┌─ THE RECORDS

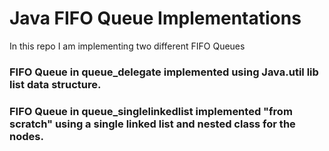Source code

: <h1>Java FIFO Queue Implementations</h1>

In this repo I am implementing two different FIFO Queues

<h3>FIFO Queue in queue_delegate implemented using Java.util lib list data structure.</h3>

<h3>FIFO Queue in queue_singlelinkedlist implemented "from scratch" using a single linked list and nested class for the nodes.</h3>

└─

● WORK REQUEST:
Transcribe everything above exactly. Do not include the pictures.

● RESPONSE:
Source code

: <h1>Java FIFO Queue Implementations</h1>

In this repo I am implementing two different FIFO Queues

<h3>FIFO Queue in queue_delegate implemented using Java.util lib list data structure.</h3>

<h3>FIFO Queue in queue_singlelinkedlist implemented "from scratch" using a single linked list and nested class for the nodes.</h3>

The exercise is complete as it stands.